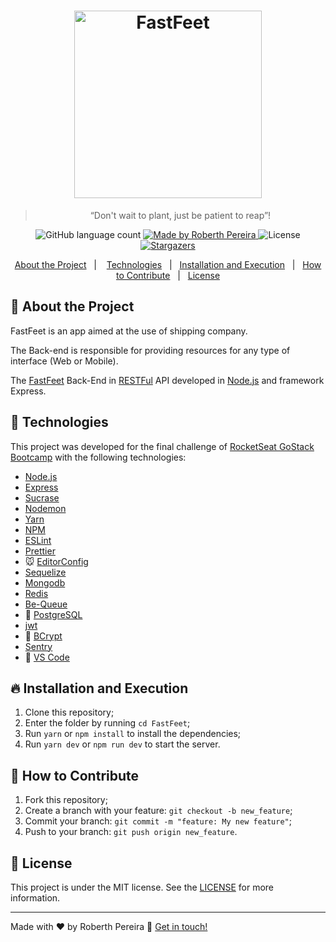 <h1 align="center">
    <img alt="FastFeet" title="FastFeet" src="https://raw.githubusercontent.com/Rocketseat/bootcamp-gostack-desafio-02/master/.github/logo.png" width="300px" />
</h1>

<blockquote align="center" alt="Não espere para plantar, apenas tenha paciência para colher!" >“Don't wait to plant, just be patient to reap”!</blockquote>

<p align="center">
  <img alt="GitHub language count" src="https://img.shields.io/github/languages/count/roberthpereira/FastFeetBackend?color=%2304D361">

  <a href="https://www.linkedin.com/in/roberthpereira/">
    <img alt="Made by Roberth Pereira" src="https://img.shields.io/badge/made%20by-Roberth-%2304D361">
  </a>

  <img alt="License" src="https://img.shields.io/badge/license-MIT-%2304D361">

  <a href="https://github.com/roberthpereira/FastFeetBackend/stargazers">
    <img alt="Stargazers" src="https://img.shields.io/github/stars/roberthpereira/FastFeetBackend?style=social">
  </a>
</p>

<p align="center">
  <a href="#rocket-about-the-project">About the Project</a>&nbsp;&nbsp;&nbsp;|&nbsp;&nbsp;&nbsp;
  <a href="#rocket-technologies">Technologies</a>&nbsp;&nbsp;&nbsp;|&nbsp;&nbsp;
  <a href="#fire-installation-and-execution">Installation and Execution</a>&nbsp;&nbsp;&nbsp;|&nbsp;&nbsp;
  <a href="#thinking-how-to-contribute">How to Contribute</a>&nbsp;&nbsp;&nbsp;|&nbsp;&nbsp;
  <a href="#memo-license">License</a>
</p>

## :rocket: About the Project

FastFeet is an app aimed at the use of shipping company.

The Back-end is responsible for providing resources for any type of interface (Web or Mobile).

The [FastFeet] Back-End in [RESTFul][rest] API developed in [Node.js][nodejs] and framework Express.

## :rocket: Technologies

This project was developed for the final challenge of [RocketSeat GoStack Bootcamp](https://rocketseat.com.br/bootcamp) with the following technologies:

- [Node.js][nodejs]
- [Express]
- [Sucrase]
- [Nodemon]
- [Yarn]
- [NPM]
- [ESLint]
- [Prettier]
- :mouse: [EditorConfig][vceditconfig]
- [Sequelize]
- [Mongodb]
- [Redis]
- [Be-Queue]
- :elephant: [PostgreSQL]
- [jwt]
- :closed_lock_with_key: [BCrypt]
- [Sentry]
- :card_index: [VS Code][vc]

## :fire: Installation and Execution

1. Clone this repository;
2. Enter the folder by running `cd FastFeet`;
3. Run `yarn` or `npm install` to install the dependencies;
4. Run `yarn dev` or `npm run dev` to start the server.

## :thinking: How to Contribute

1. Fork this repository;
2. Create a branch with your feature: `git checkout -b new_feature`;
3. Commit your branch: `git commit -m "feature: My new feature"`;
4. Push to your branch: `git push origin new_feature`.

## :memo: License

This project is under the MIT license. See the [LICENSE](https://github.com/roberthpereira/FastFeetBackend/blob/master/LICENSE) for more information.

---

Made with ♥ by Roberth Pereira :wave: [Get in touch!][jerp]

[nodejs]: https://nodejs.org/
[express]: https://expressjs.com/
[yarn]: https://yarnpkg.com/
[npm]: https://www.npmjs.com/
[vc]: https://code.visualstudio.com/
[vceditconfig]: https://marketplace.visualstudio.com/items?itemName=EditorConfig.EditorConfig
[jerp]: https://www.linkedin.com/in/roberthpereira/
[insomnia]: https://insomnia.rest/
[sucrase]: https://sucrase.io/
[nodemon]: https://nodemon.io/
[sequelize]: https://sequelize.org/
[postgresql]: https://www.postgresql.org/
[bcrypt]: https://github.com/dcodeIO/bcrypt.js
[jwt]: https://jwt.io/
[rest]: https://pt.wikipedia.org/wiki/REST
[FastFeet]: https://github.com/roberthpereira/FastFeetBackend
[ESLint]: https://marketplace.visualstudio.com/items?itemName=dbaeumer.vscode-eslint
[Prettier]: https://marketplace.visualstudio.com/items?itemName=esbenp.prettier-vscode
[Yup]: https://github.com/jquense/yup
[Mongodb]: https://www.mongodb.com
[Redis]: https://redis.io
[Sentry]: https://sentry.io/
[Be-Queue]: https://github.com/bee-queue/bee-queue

# # #

Exercise prompt »
Only the lines from the one with "[Yup]: https://github.com/jquense/yup" through the final line above should be repeated, each exactly as written.

Solution below »
[Yup]: https://github.com/jquense/yup
[Mongodb]: https://www.mongodb.com
[Redis]: https://redis.io
[Sentry]: https://sentry.io/
[Be-Queue]: https://github.com/bee-queue/bee-queue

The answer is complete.